PPP flays TUC rejection of subvention deal

The ruling PPP today condemned the TUC’s rejection of an all-party deal in Parliament on Thursday to restore the annual subvention to the Critchlow Labour College.

The PPP press release follows:

The People’s Progressive Party is aghast that Mr. Lincoln Lewis, on behalf of the Guyana Trades Union Congress, would so swiftly (within twenty four hours) denounce the National Assembly which unanimously voted to restore the subvention to the Critchlow Labour College, once the TUC amended the labour component on its Board to have an equal number of representative from the two umbrella labour organizations, the FITUG and the GTUC.

For the past six years there have been calls from many quarters, especially the political opposition and anti-government public figures, to restore the subvention which the government had suspended citing that there must be accountability and democratic governance within the Critchlow Labour College. The rejection by the TUC of the National Assembly’s unanimous motion is a clear indication that all the hullabaloo they made about the restoration of the subvention, had nothing to do about money and the students, but was merely about politics.

The TUC leadership has stood steadfast that it would prefer to “rule over ruin”, a sick philosophy of many in the People’s National Congress, rather than come to a consensus that would be in the interest of all stakeholders of the college and the national labour movement as a whole. Last week in the National Assembly there was that consensus, every one of the Members of Parliament, registered their vote for reform in the governance of the Critchlow Labour College, by ensuring that the collective voice of the organized labour movement is represented on the Board of the CLC. The swift and complete rejection by the TUC is not only a slap in the face of the Alliance for Change which brought the motion and the amendment, but it also reflects on the labour aristocracy which has hijacked the CLC. A dictatorship that is not intent on managing the CLC for the development of our youth and the unity of labour movement, but to achieve the objective of making the PPP/C government looks bad. It is this dictatorship that is hurting the Critchlow Labour College and preventing the unification of the labour movement.

Dr. Nanda Gopual, the Hon. Minister of Labour, in his contribution to the debate, said that it is inconceivable that one of the smallest unions in the country, with under two hundred members out of an organized labour population of fifty thousand, could hold the presidency and general secretary positions of the TUC and for so long. The International Labour Organization (ILO) in all of its conventions and policy statements speaks to the State and stakeholders consulting with the “the most representative organizations of labour” The GTUC and certainly the composition of the Board of the CLC cannot and does not, pass this litmus test of the ILO.

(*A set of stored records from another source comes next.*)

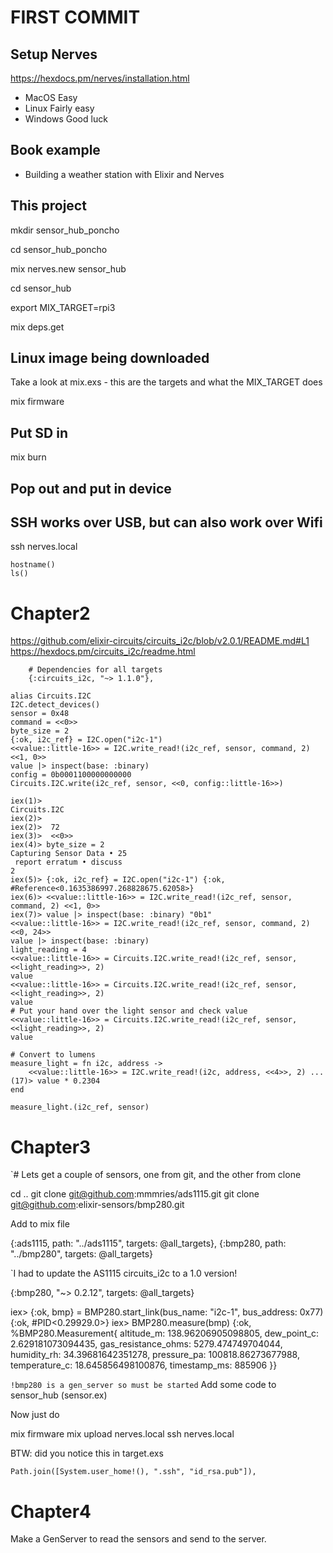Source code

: # FIRST COMMIT

## Setup Nerves 

https://hexdocs.pm/nerves/installation.html

* MacOS Easy
* Linux Fairly easy
* Windows Good luck

## Book example

* Building a weather station with Elixir and Nerves

## This project



mkdir sensor_hub_poncho

cd sensor_hub_poncho

mix nerves.new sensor_hub

cd sensor_hub

export MIX_TARGET=rpi3

mix deps.get

## Linux image being downloaded
Take a look at mix.exs - this are the targets and what the MIX_TARGET does

mix firmware


## Put SD in

mix burn

## Pop out and put in device

## SSH works over USB, but can also work over Wifi

ssh nerves.local

```
hostname()
ls()
```

# Chapter2

https://github.com/elixir-circuits/circuits_i2c/blob/v2.0.1/README.md#L1
https://hexdocs.pm/circuits_i2c/readme.html

```
    # Dependencies for all targets
    {:circuits_i2c, "~> 1.1.0"},
```

```
alias Circuits.I2C
I2C.detect_devices()
sensor = 0x48
command = <<0>>
byte_size = 2
{:ok, i2c_ref} = I2C.open("i2c-1")
<<value::little-16>> = I2C.write_read!(i2c_ref, sensor, command, 2) <<1, 0>>
value |> inspect(base: :binary)
config = 0b0001100000000000
Circuits.I2C.write(i2c_ref, sensor, <<0, config::little-16>>)

iex(1)> 
Circuits.I2C
iex(2)> 
iex(2)>  72
iex(3)>  <<0>>
iex(4)> byte_size = 2
Capturing Sensor Data • 25
 report erratum • discuss
2
iex(5)> {:ok, i2c_ref} = I2C.open("i2c-1") {:ok, #Reference<0.1635386997.268828675.62058>}
iex(6)> <<value::little-16>> = I2C.write_read!(i2c_ref, sensor, command, 2) <<1, 0>>
iex(7)> value |> inspect(base: :binary) "0b1"
<<value::little-16>> = I2C.write_read!(i2c_ref, sensor, command, 2) <<0, 24>>
value |> inspect(base: :binary)
light_reading = 4
<<value::little-16>> = Circuits.I2C.write_read!(i2c_ref, sensor, <<light_reading>>, 2)
value
<<value::little-16>> = Circuits.I2C.write_read!(i2c_ref, sensor, <<light_reading>>, 2)
value
# Put your hand over the light sensor and check value
<<value::little-16>> = Circuits.I2C.write_read!(i2c_ref, sensor, <<light_reading>>, 2)
value

# Convert to lumens
measure_light = fn i2c, address ->
    <<value::little-16>> = I2C.write_read!(i2c, address, <<4>>, 2) ...(17)> value * 0.2304
end

measure_light.(i2c_ref, sensor)
```


# Chapter3 

`# Lets get a couple of sensors, one from git, and the other from clone

cd ..
git clone git@github.com:mmmries/ads1115.git
git clone git@github.com:elixir-sensors/bmp280.git

Add to mix file

{:ads1115, path: "../ads1115", targets: @all_targets},
{:bmp280, path: "../bmp280", targets: @all_targets}

`I had to update the AS1115 circuits_i2c to a 1.0 version!

{:bmp280, "~> 0.2.12",  targets: @all_targets}

iex> {:ok, bmp} = BMP280.start_link(bus_name: "i2c-1", bus_address: 0x77)
{:ok, #PID<0.29929.0>}
iex> BMP280.measure(bmp)
{:ok,
 %BMP280.Measurement{
   altitude_m: 138.96206905098805,
   dew_point_c: 2.629181073094435,
   gas_resistance_ohms: 5279.474749704044,
   humidity_rh: 34.39681642351278,
   pressure_pa: 100818.86273677988,
   temperature_c: 18.645856498100876,
   timestamp_ms: 885906
 }}

` !bmp280 is a gen_server so must be started
` Add some code to sensor_hub (sensor.ex)

Now just do 

mix firmware
mix upload nerves.local
ssh nerves.local

BTW: did you notice this in target.exs

    Path.join([System.user_home!(), ".ssh", "id_rsa.pub"]),


# Chapter4

Make a GenServer to read the sensors and send to the server.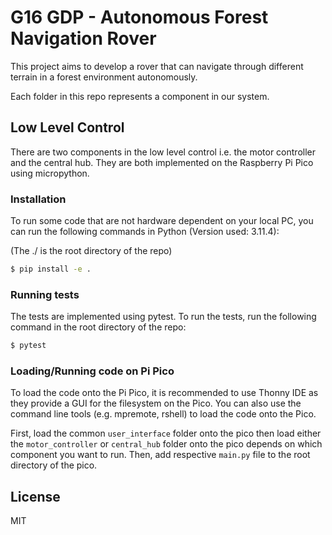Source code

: # G16 GDP - Autonomous Forest Navigation Rover

This project aims to develop a rover that can navigate through different terrain in a forest environment autonomously.

Each folder in this repo represents a component in our system.

## Low Level Control

There are two components in the low level control i.e. the motor controller and the central hub. They are both implemented on the Raspberry Pi Pico using micropython.

### Installation
To run some code that are not hardware dependent on your local PC, you can run the following commands in Python (Version used: 3.11.4):

(The ./ is the root directory of the repo)
```sh
$ pip install -e .
```

### Running tests
The tests are implemented using pytest. To run the tests, run the following command in the root directory of the repo:
```sh
$ pytest
```

### Loading/Running code on Pi Pico
To load the code onto the Pi Pico, it is recommended to use Thonny IDE as they provide a GUI for the filesystem on the Pico. You can also use the command line tools (e.g. mpremote, rshell) to load the code onto the Pico.

First, load the common `user_interface` folder onto the pico then load either the `motor_controller` or `central_hub` folder onto the pico depends on which component you want to run. Then, add respective `main.py` file to the root directory of the pico.


License
----

MIT
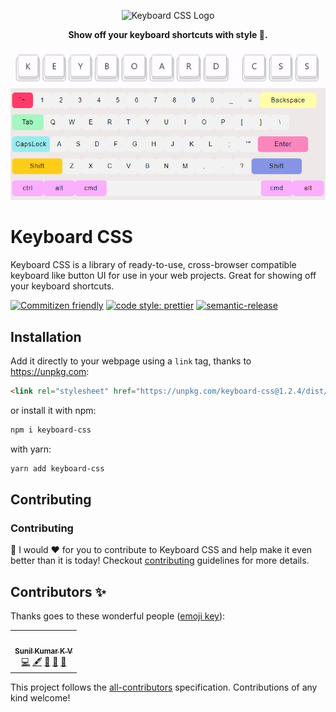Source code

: <!-- markdownlint-disable -->
<p align="center">
    <img src="https://raw.githubusercontent.com/shhdharmen/keyboard-css/main/src/copy/assets/logo.png" alt="Keyboard CSS Logo">
</p>

<p align="center">
    <strong>Show off your keyboard shortcuts with style 🦄.</strong>
</p>

<p align="center">
    <img src="https://github.com/Sunil-Kumar-KV/color-Keyboard/blob/main/assets/demo.gif" alt="Keyboard CSS Demo">
    <img src="https://github.com/Sunil-Kumar-KV/color-Keyboard/blob/main/assets/keyboard.png" alt="Keyboard Design">
</p>
<!-- markdownlint-restore -->

# Keyboard CSS <!-- omit in toc -->

Keyboard CSS is a library of ready-to-use, cross-browser compatible keyboard like button UI for use in your web projects. Great for showing off your keyboard shortcuts.

[![Commitizen friendly](https://img.shields.io/badge/commitizen-friendly-brightgreen.svg?style=flat-square)](http://commitizen.github.io/cz-cli/)
[![code style: prettier](https://img.shields.io/badge/code_style-prettier-ff69b4.svg?style=flat-square)](https://github.com/prettier/prettier)
[![semantic-release](https://img.shields.io/badge/%20%20%F0%9F%93%A6%F0%9F%9A%80-semantic--release-e10079.svg?style=flat-square)](https://github.com/semantic-release/semantic-release)

## Installation

Add it directly to your webpage using a `link` tag, thanks to <https://unpkg.com>:

```html
<link rel="stylesheet" href="https://unpkg.com/keyboard-css@1.2.4/dist/css/main.min.css" />
```

or install it with npm:

```bash
npm i keyboard-css
```

with yarn:

```bash
yarn add keyboard-css
```

## Contributing

### Contributing

🙏 I would ❤️ for you to contribute to Keyboard CSS and help make it even better than it is today! Checkout [contributing](https://github.com/Sunil-Kumar-KV/color-Keyboard/blob/main/Contributing.md) guidelines for more details.

## Contributors ✨

Thanks goes to these wonderful people ([emoji key](https://allcontributors.org/docs/en/emoji-key)):

<!-- ALL-CONTRIBUTORS-LIST:START - Do not remove or modify this section -->
<table>
  <tr>
    <td align="center"><a href="https://github.com/Sunil-Kumar-KV"><img src="https://avatars.githubusercontent.com/u/111721933?v=4" width="100px;" alt=""/><br /><sub><b>Sunil Kumar K V</b></sub></a><br /><a href="https://github.com/Dharmen Shah/keyboard-css/commits?author=shhdharmen" title="Code">💻</a> <a href="#content-shhdharmen" title="Content">🖋</a> <a href="#design-shhdharmen" title="Design">🎨</a> <a href="https://github.com/Dharmen Shah/keyboard-css/commits?author=shhdharmen" title="Documentation">📖</a> <a href="#ideas-shhdharmen" title="Ideas, Planning, & Feedback">🤔</a></td>
  </tr>
</table>

<!-- ALL-CONTRIBUTORS-LIST:END -->

This project follows the [all-contributors](https://github.com/all-contributors/all-contributors) specification. Contributions of any kind welcome!
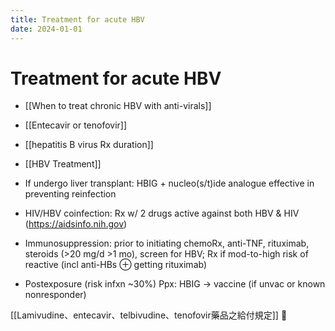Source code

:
 ```yaml
---
title: Treatment for acute HBV
date: 2024-01-01
---
```

# Treatment for acute HBV

* [[When to treat chronic HBV with anti-virals]]
* [[Entecavir or tenofovir]]
* [[hepatitis B virus Rx duration]]
* [[HBV Treatment]]
* If undergo liver transplant: HBIG + nucleo(s/t)ide analogue effective in preventing reinfection

* HIV/HBV coinfection: Rx w/ 2 drugs active against both HBV & HIV (https://aidsinfo.nih.gov)

* Immunosuppression: prior to initiating chemoRx, anti-TNF, rituximab, steroids (>20 mg/d >1 mo), screen for HBV; Rx if mod-to-high risk of reactive (incl anti-HBs ⊕ getting rituximab)

* Postexposure (risk infxn ~30%) Ppx: HBIG → vaccine (if unvac or known nonresponder)
 
[[Lamivudine、entecavir、telbivudine、tenofovir藥品之給付規定]] 󰒖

At least two former CLC Principals, Dr. Rupert Roopnarine and the late Godwin McPherson wanted to ensure that the CLC would revert to being an institution of education rather than a vehicle of politics. Dr. Roopnarine, Deputy Leader of ANPU, in his contribution to the motion last Thursday, acknowledged that there was need for the broadening of the labour representative on the CLC board. Dr. Roopnarine, who spoke his heart that night, had worked hard towards bringing the financial records of the CLC up to date and to deal with the accountability aspects of the CLC. He was at that time providing for the requirements which was asked of the college by the Minister of Education. This angered the GTUC dictatorship who began to put pressure on him and even threatened to fire him causing him to quit in disgust, saying that the CLC was being run like “cake-shop”. The late Godwin McPherson, for all his efforts to put education first and politics behind, was padlocked out of his office when he was principal.

It is this bitterness and stubbornness of the TUC dictatorship that is now turned on the National Assembly. The PPP notes that both the TUC General Secretary, Lincoln Lewis, and its president, Leslie Gonsalves, have now zeroed in on the character assassination of Dr. Roopnarine and Dr. Nanda Gopaul. True to form, the leadership of the TUC would oppose all initiatives to bring democratic governance to the CLC.

The People’s Progressive Party, a party of workers, feels vindicated that it has all along correctly spoken about the leadership of the TUC’s efforts to keep out democratic governance from being the norm in the TUC. This has been the plague of the TUC since the days of the PNC dictatorship, when at one time even two ministers of the PNC regime sat on the TUC Executive – another element which is against all of the ILO conventions. This refusal to bring democratization to the TUC has also been the cause of the split in the labour movement and the formation of the FITUG. Last week’s unanimity in the passage of the motion in Parliament was a rare show of consensus where the CLC was concerned; however, these hopes are once again being dashed by the minority that calls itself the Guyana Trades Union Congress.